But it is hard. If it was easy, everyone would be doing it successfully, but it takes both a good idea, a good grasp of the metaphorical layer and an understanding of what makes great elevated horrors great to pull this off in a meaningful way. It just goes to show that putting Halle Berry in a forest with two unlikeable child actors and peppering the whole experience with blatantly obvious non-diegetic jump scares does not a good movie make.  

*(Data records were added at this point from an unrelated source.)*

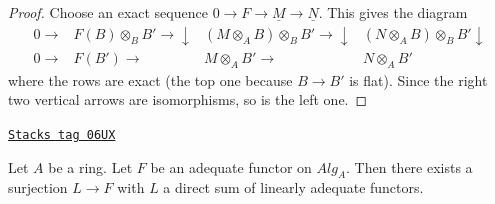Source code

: \begin{proof}
Choose an exact sequence $0 \to F \to \underline{M} \to \underline{N}$.
This gives the diagram
$$
\begin{array}{cccc}0 \longrightarrow & F(B) \otimes_B B' \longrightarrow\downarrow & (M \otimes_A B)\otimes_B B' \longrightarrow\downarrow & (N \otimes_A B)\otimes_B B' \downarrow \\ 0 \longrightarrow & F(B') \longrightarrow & M \otimes_A B' \longrightarrow & N \otimes_A B'\end{array}
$$
where the rows are exact (the top one because $B \to B'$ is flat).
Since the right two vertical arrows are isomorphisms, so is the
left one.
\end{proof}

\begin{lemma}
\label{adequate-lemma-adequate-surjection-from-linear}
\href{https://stacks.math.columbia.edu/tag/06UX}{\texttt{Stacks tag 06UX}}

Let $A$ be a ring.
Let $F$ be an adequate functor on $\textit{Alg}_A$. Then there exists a
surjection $L \to F$ with $L$ a direct sum of linearly adequate functors.
\end{lemma}


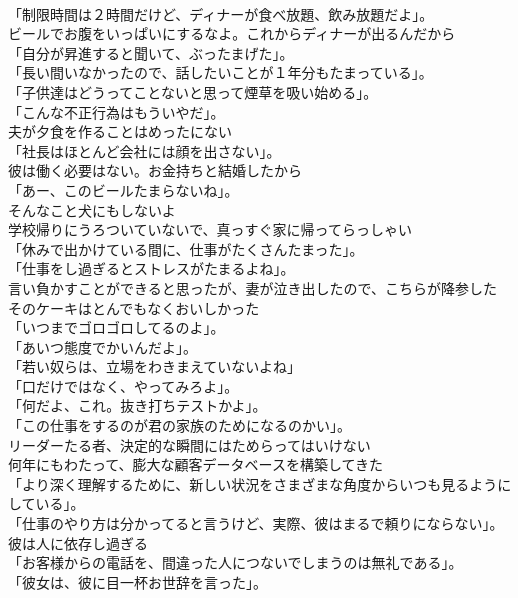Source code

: \documentclass[8pt]{extreport}
\begin{document}
\begin{CJK}{UTF8}{min}
\\	「制限時間は２時間だけど、ディナーが食べ放題、飲み放題だよ」。	
\\	ビールでお腹をいっぱいにするなよ。これからディナーが出るんだから	
\\	「自分が昇進すると聞いて、ぶったまげた」。	
\\	「長い間いなかったので、話したいことが１年分もたまっている」。	
\\	「子供達はどうってことないと思って煙草を吸い始める」。	
\\	「こんな不正行為はもういやだ」。	
\\	夫が夕食を作ることはめったにない	
\\	「社長はほとんど会社には顔を出さない」。	
\\	彼は働く必要はない。お金持ちと結婚したから	
\\	「あー、このビールたまらないね」。	
\\	そんなこと犬にもしないよ	
\\	学校帰りにうろついていないで、真っすぐ家に帰ってらっしゃい	
\\	「休みで出かけている間に、仕事がたくさんたまった」。	
\\	「仕事をし過ぎるとストレスがたまるよね」。	
\\	言い負かすことができると思ったが、妻が泣き出したので、こちらが降参した	
\\	そのケーキはとんでもなくおいしかった	
\\	「いつまでゴロゴロしてるのよ」。	
\\	「あいつ態度でかいんだよ」。	
\\	「若い奴らは、立場をわきまえていないよね」	
\\	「口だけではなく、やってみろよ」。	
\\	「何だよ、これ。抜き打ちテストかよ」。	
\\	「この仕事をするのが君の家族のためになるのかい」。	
\\	リーダーたる者、決定的な瞬間にはためらってはいけない	
\\	何年にもわたって、膨大な顧客データベースを構築してきた	
\\	「より深く理解するために、新しい状況をさまざまな角度からいつも見るようにしている」。	
\\	「仕事のやり方は分かってると言うけど、実際、彼はまるで頼りにならない」。	
\\	彼は人に依存し過ぎる	
\\	「お客様からの電話を、間違った人につないでしまうのは無礼である」。	
\\	「彼女は、彼に目一杯お世辞を言った」。	

\end{CJK}
\end{document}
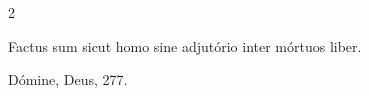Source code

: \documentclass[9pt,twoside]{extarticle}
\begin{document}
\begin{multicols}{2}
%
%
%
%
%
%
%
%
%
%
%
%

\begin{tightlist}{}
\item {} Factus sum sicut homo sine adjutório inter mórtuos liber.
\item {} Dómine, Deus, 277.
\end{tightlist}{}


\end{multicols}
\end{document}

Alas, it may be that Never Let Go will be seen as one of those early signals of the elevated horror trend coming close to folding upon itself. Sure, there’ll be more good ones to follow, and this one isn’t the first dud in the lot either. Remember Antlers? Exactly. But what I’m trying to say is that the experience of watching this movie made me think lovingly of other films I’d rather be watching instead, like The Village or Us or Hereditary, as the Aja-directed effort offered nothing of value or interest to me that I haven’t seen before or haven’t seen before done in a way that engaged me intellectually or emotionally enough to want to persist on the journey. It’s a slog and I can only expect that in the years to come we’ll see dozens more of such experiences, just as we saw way too many found footage horrors in the years after The Blair Witch Project, only a handful of which were worth remembering.  

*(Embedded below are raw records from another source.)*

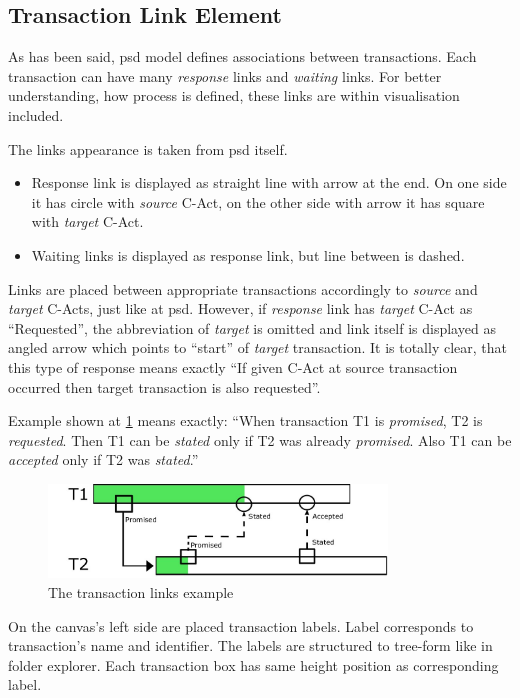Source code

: \subsection{Transaction Link Element}
As has been said, \gls{psd} model defines associations between transactions. Each transaction can have many \textit{response} links and \textit{waiting} links. For better understanding, how process is defined, these links are within visualisation included. 

The links appearance is taken from \gls{psd} itself. 
\begin{itemize}
\item Response link is displayed as straight line with arrow at the end. On one side it has circle with \textit{source} C-Act, on the other side with arrow it has square with \textit{target} C-Act.
\item Waiting links is displayed as response link, but line between is dashed. 
\end{itemize}

Links are placed between appropriate transactions accordingly to \textit{source} and \textit{target} C-Acts, just like at \gls{psd}. However, if \textit{response} link has \textit{target} C-Act as ``Requested'', the abbreviation of \textit{target} is omitted and link itself is displayed as angled arrow which points to ``start'' of \textit{target} transaction. It is totally clear, that this type of response means exactly ``If given C-Act at  source transaction occurred then target transaction is also requested''.

Example shown at \cref{fig:box-state-state} means exactly: ``When transaction T1 is \textit{promised}, T2 is \textit{requested}. Then T1 can be \textit{stated} only if T2 was already \textit{promised}. Also T1 can be \textit{accepted} only if T2 was \textit{stated}.''

\begin{figure}[ht!]
\centering
\includegraphics[width=9cm,keepaspectratio]{img/box-links-example}
\caption{The transaction links example}
\label{fig:box-state-state}
\end{figure}

On the canvas's left side are placed transaction labels. Label corresponds to transaction's name and identifier. The labels are structured to tree-form like in folder explorer. Each transaction box has same height position as corresponding label. 

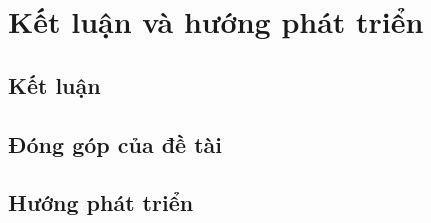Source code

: \section{Kết luận và hướng phát triển}
\subsection{Kết luận}
\subsection{Đóng góp của đề tài}
\subsection{Hướng phát triển}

And if there is any consolation I can extract out of this otherwise abysmal theatrical experience (which should have been a direct-to-Netflix affair akin to Bird Box, but what do I know?), it is that I can also now clearly discern a microtrend-within-microtrend emerging here. See, there was a time in the early 2000s when the incredible popularity of M. Night Shyamalan’s early movies sparked a wave of imitators like The Others, The Skeleton Key or Gothika. In fact, one could potentially stipulate that the current wave of “elevated horror” either began or was immensely turbocharged by the arrival of Shyamalan’s movies. And now, the cycle repeats because Shyamalan’s recent re-emergence with Old, Knock at the Cabin and Trap seems to have reinvigorated the field once more. Not that it needed any such boosts with Jordan Peele, Ari Aster and others roaming free, but it seems that the microtrend of elevated horror could enter its tail-end phase under the aegis of post-resurgent Shyamalan inspiration that is unfortunately misinterpreted as an excuse to rely on nothing else than a shallow hyperbole and a fairy-tale aesthetic.

Sheesh.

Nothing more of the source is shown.